The billionaire now is being tried on charges including fraud and tax evasion.
Yukos executives have said the company will have to scale back output if bailiffs do not give it access to cash.
Russia's RIA-Novosti news agency quoted Oganesyan on its Web site as saying that if Yukos was forced to halt production because of a cash crunch, there could be a "significant fall" in production and export of Russian oil. The Energy Ministry requested Yukos be given at least temporary access to accounts, it said.
The oil giant took another financial hit Wednesday when it announced that it received a default notice on a second bank loan.
A Yukos spokesman refused to comment, but Dow Jones NewsWires reported that the creditor was Menatep, the holding company through which Khodorkovsky and his associates control Yukos. Officials from Menatep, which lent Yukos $1.6 billion, could not be reached for comment.
Some analysts predicted Khodorkovsky would use this loan to force the company into bankruptcy if no other options were available to him. As one of Yukos' key lenders, Menatep would have to be given some say over how Yukos assets were sold off in bankruptcy proceedings -- something Menatep is unlikely to receive if the government dismantles Yukos and sells its assets to collect the tax claim.

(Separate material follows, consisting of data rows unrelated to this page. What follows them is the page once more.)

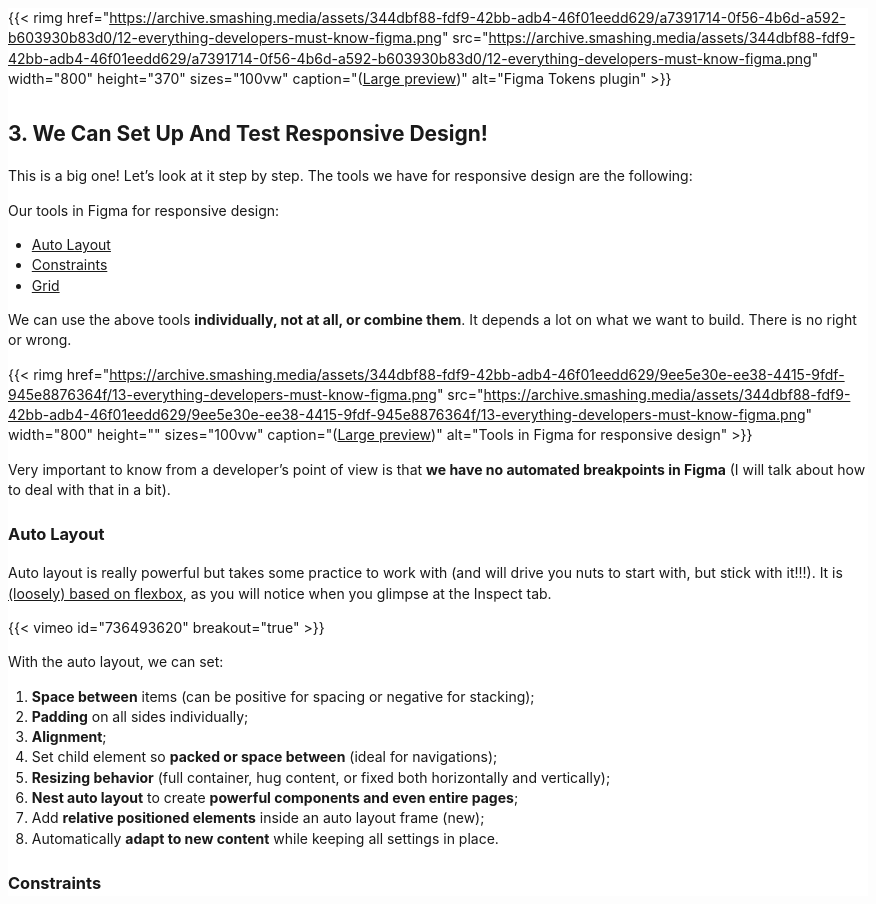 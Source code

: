 {{< rimg href="https://archive.smashing.media/assets/344dbf88-fdf9-42bb-adb4-46f01eedd629/a7391714-0f56-4b6d-a592-b603930b83d0/12-everything-developers-must-know-figma.png" src="https://archive.smashing.media/assets/344dbf88-fdf9-42bb-adb4-46f01eedd629/a7391714-0f56-4b6d-a592-b603930b83d0/12-everything-developers-must-know-figma.png" width="800" height="370" sizes="100vw" caption="(<a href='https://archive.smashing.media/assets/344dbf88-fdf9-42bb-adb4-46f01eedd629/a7391714-0f56-4b6d-a592-b603930b83d0/12-everything-developers-must-know-figma.png'>Large preview</a>)" alt="Figma Tokens plugin" >}}

## 3. We Can Set Up And Test Responsive Design!

This is a big one! Let’s look at it step by step. The tools we have for responsive design are the following:

Our tools in Figma for responsive design:

- [Auto Layout](#auto-layout)
- [Constraints](#constraints)
- [Grid](#grid)

We can use the above tools **individually, not at all, or combine them**. It depends a lot on what we want to build. There is no right or wrong.

{{< rimg href="https://archive.smashing.media/assets/344dbf88-fdf9-42bb-adb4-46f01eedd629/9ee5e30e-ee38-4415-9fdf-945e8876364f/13-everything-developers-must-know-figma.png" src="https://archive.smashing.media/assets/344dbf88-fdf9-42bb-adb4-46f01eedd629/9ee5e30e-ee38-4415-9fdf-945e8876364f/13-everything-developers-must-know-figma.png" width="800" height="" sizes="100vw" caption="(<a href='https://archive.smashing.media/assets/344dbf88-fdf9-42bb-adb4-46f01eedd629/9ee5e30e-ee38-4415-9fdf-945e8876364f/13-everything-developers-must-know-figma.png'>Large preview</a>)" alt="Tools in Figma for responsive design" >}}

Very important to know from a developer’s point of view is that **we have no automated breakpoints in Figma** (I will talk about how to deal with that in a bit).

### Auto Layout

Auto layout is really powerful but takes some practice to work with (and will drive you nuts to start with, but stick with it!!!). It is [(loosely) based on flexbox](https://www.figma.com/blog/behind-the-feature-the-making-of-the-new-auto-layout/), as you will notice when you glimpse at the Inspect tab.

{{< vimeo id="736493620" breakout="true" >}}

With the auto layout, we can set:

1. **Space between** items (can be positive for spacing or negative for stacking);
2. **Padding** on all sides individually;
3. **Alignment**;
4. Set child element so **packed or space between** (ideal for navigations);
5. **Resizing behavior** (full container, hug content, or fixed both horizontally and vertically);
6. **Nest auto layout** to create **powerful components and even entire pages**;
7. Add **relative positioned elements** inside an auto layout frame (new);
8. Automatically **adapt to new content** while keeping all settings in place.

### Constraints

"This is yet another step on the path toward Yukos' bankruptcy," said Valery Nesterov, an oil and gas analyst at the Troika Dialog brokerage. "There is a ferocious PR war and this is one of many warnings and threats from the company against taking away its main production assets and selling them at fire-sale prices."
Bailiffs currently are evaluating Yukos' chief production unit, Yuganskneftegaz, for possible sale. They also have frozen shares in two other main production subsidiaries.
Analysts have expressed concern that Yuganskneftegaz, whose value has been estimated at $20 billion, may be sold cheaply.
Oganesyan declined to say how much Yuganskneftegaz was worth, but he said only a major Western oil company would have the money to acquire it in a fair and transparent auction, Dow Jones NewsWires reported.